The geopolitical emphasis remains the same: whoever controls the design and distribution of advanced chips shapes the order of the “Near Future.” The U.S. strategy relies on technological choke points (design and tooling), China responds by accelerating self-sufficiency and mobilizing domestic capital, and Europe seeks autonomy between the two gravitational poles — with its own strengths in tooling and optics. For the rest of the world, timing is crucial: how many years will it take for serious alternatives to appear to the ecosystem Nvidia has built over a decade? While the cost of leaving CUDA is high, political pressures and industrial consortia are already working to reduce it.

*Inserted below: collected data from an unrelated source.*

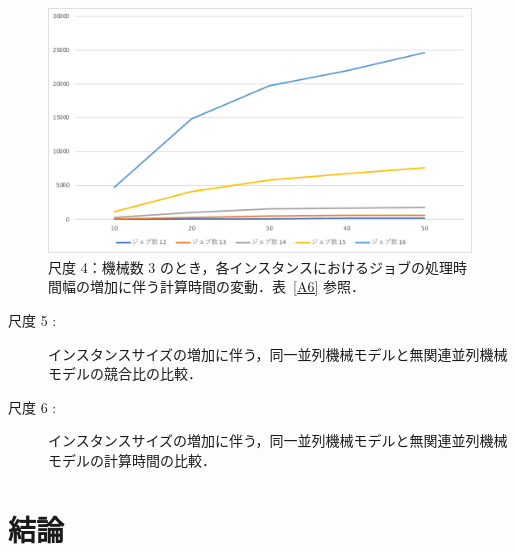 \documentclass[12pt]{optlab-bachelor}
\begin{document}
\begin{figure}[h]
  \centering
  \includegraphics[width = 16cm]{figure/ptTimeId2.pdf}
  \caption{尺度 4：機械数 3 のとき，各インスタンスにおけるジョブの処理時間幅の増加に伴う計算時間の変動．表~\ref{A6} 参照．}
  \label{5.5}
\end{figure}


\begin{description}
  \item[尺度 5 :] インスタンスサイズの増加に伴う，同一並列機械モデルと無関連並列機械モデルの競合比の比較．
\end{description}


\begin{description}
  \item[尺度 6 :] インスタンスサイズの増加に伴う，同一並列機械モデルと無関連並列機械モデルの計算時間の比較．
\end{description}


\chapter{結論}\label{c_6}
\end{document}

In the end, the Nvidia story confirms that the new “super-powers” are not necessarily states. Companies that control key technologies are once again entering the arena of geopolitical competition alongside traditional actors. This echoes the era when corporations were integral to imperialism — now reappearing in a new form, in a new dawn of corporate geopolitics. Profit remains their primary mission, but at a certain scale elements of ideology, industrial sovereignty, and foreign-policy gameplay emerge: standard-setting, high-level negotiations, and control of market access. The battle for chips and AI — the battle for the “Near Future” — is fought simultaneously in cabinets and laboratories, in regulations and in microcode. Nvidia, whether it wants to be or not, participates in both worlds. And as long as computing power is treated as a strategic resource, companies of its kind will not be merely market barometers but instruments — and even creators — of the new geopolitics.